Es de lamentar que una gran parte de la película se plantee en torno a la incógnita sobre si Miguel y Ángela acabarán follando, porque no solo distorsiona el sentido último de la multitud de ideas sugestivas que se plantean sino, sobre todo, porque abocan a la última media hora del filme a una inevitable languidez. Así las cosas, lo que podría haber sido una película contundente sobre el fin de los sueños, acaba por convertirse en la historia de un polvo. No hay habilidad suficiente para engarzar ambos argumentos, a no ser que se quiera caer en el artificio de ver en ello la fusión de dos generaciones superadas por la melancolía, o la falsa celebración erótica de una amargura crónica.

Lo cierto es que a pesar de todas estas vacilaciones, Madrid 1987 acaba dejando en el espectador la esencia de lo que quiere narrar. Y este es, sin duda, un éxito mayor. Quizá no lo consigue mediante una elaboración intelectual sólida —como el cineasta pretende— sino gracias a un conjunto de sensaciones, palabras, gestos e ideas aisladas que acaban convergiendo sobre un mismo horizonte. Si ese es el mayor logro de la película, su mayor fracaso es colocarse muy por debajo de sus pretensiones de trascendencia. Dicho de otro modo, el último filme de David Trueba parece querer contagiarnos de la melancolía propia de un país en vías de fracaso y ofrecernos un mapa ideológico que explique ese fracaso, pero solo consigue lo primero.

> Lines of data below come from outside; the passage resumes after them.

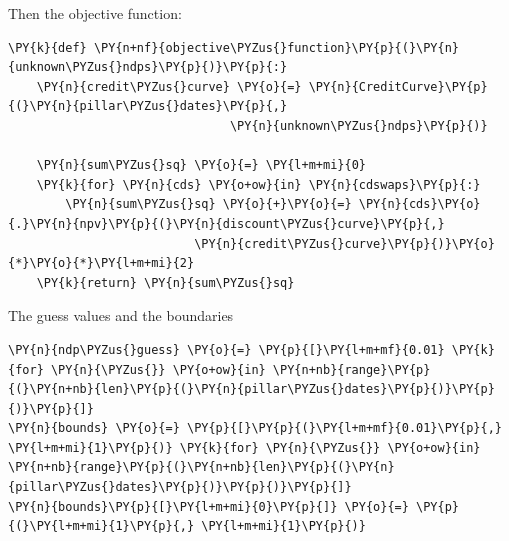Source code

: Then the objective function:
\begin{tcolorbox}[breakable, size=fbox, boxrule=1pt, pad at break*=1mm,colback=cellbackground, colframe=cellborder]
\begin{Verbatim}[commandchars=\\\{\}]
\PY{k}{def} \PY{n+nf}{objective\PYZus{}function}\PY{p}{(}\PY{n}{unknown\PYZus{}ndps}\PY{p}{)}\PY{p}{:}
    \PY{n}{credit\PYZus{}curve} \PY{o}{=} \PY{n}{CreditCurve}\PY{p}{(}\PY{n}{pillar\PYZus{}dates}\PY{p}{,} 
                               \PY{n}{unknown\PYZus{}ndps}\PY{p}{)}
	
    \PY{n}{sum\PYZus{}sq} \PY{o}{=} \PY{l+m+mi}{0}
    \PY{k}{for} \PY{n}{cds} \PY{o+ow}{in} \PY{n}{cdswaps}\PY{p}{:}
        \PY{n}{sum\PYZus{}sq} \PY{o}{+}\PY{o}{=} \PY{n}{cds}\PY{o}{.}\PY{n}{npv}\PY{p}{(}\PY{n}{discount\PYZus{}curve}\PY{p}{,} 
                          \PY{n}{credit\PYZus{}curve}\PY{p}{)}\PY{o}{*}\PY{o}{*}\PY{l+m+mi}{2}
    \PY{k}{return} \PY{n}{sum\PYZus{}sq}
\end{Verbatim}
\end{tcolorbox}

The guess values and the boundaries
\begin{tcolorbox}[breakable, size=fbox, boxrule=1pt, pad at break*=1mm,colback=cellbackground, colframe=cellborder]
\begin{Verbatim}[commandchars=\\\{\}]
\PY{n}{ndp\PYZus{}guess} \PY{o}{=} \PY{p}{[}\PY{l+m+mf}{0.01} \PY{k}{for} \PY{n}{\PYZus{}} \PY{o+ow}{in} \PY{n+nb}{range}\PY{p}{(}\PY{n+nb}{len}\PY{p}{(}\PY{n}{pillar\PYZus{}dates}\PY{p}{)}\PY{p}{)}\PY{p}{]}
\PY{n}{bounds} \PY{o}{=} \PY{p}{[}\PY{p}{(}\PY{l+m+mf}{0.01}\PY{p}{,} \PY{l+m+mi}{1}\PY{p}{)} \PY{k}{for} \PY{n}{\PYZus{}} \PY{o+ow}{in} \PY{n+nb}{range}\PY{p}{(}\PY{n+nb}{len}\PY{p}{(}\PY{n}{pillar\PYZus{}dates}\PY{p}{)}\PY{p}{)}\PY{p}{]}
\PY{n}{bounds}\PY{p}{[}\PY{l+m+mi}{0}\PY{p}{]} \PY{o}{=} \PY{p}{(}\PY{l+m+mi}{1}\PY{p}{,} \PY{l+m+mi}{1}\PY{p}{)}
\end{Verbatim}
\end{tcolorbox}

En el centro de esta película fallida pero sin duda interesante se encuentra el trabajo de dos actores que merecen un apunte propio. José Sacristán es perfecto para transmitir las sensaciones que la película pretende, entre la lucidez, el cinismo, el humor, la amargura y el desencantado nihilismo de una cierta izquierda española; su magnífica voz grave se convierte, además, en una especie de altavoz generador de mensajes con un eco más allá de los límites del filme, y en un elemento artístico que compensa en parte la falta de solidez intelectual del conjunto. María Valverde es una de las actrices más bellas del panorama español y, al mismo tiempo, una de las más prometedoras (tiene 25 años, aunque ya haya participado en 11 largometrajes, 3 cortometrajes, 4 obras de teatro, 2 spots y 1 videoclip), pero la mayoría de los cineastas —y Trueba no es una excepción— quedan atrapados en la exhibición de su belleza, sin atender suficientemente a su desaprovechada capacidad dramática; en Madrid 1987 funciona a la perfección como objeto del deseo erótico del protagonista, y sostiene con fuerza la réplica a uno de los actores más carismáticos del cine español, pero Trueba permite que sea una mera acompañante, atrapada en guiños a personajes interpretados por ella en otras películas.

En el fondo, lo que ocurre con el plantel interpretativo de Madrid 1987 es un reflejo exacto de la globalidad del filme, y es que el desequilibrio es su seña de identidad: quiere ofrecer una amplia reflexión ideológica pero finalmente solo logra un cierto impacto sentimental; cuenta con dos magníficos intérpretes pero sólo parece haber un actor y su objeto de deseo; y, en fin, pretende ser el relato del fin de los sueños, pero más parece constituirse en la historia de un polvo.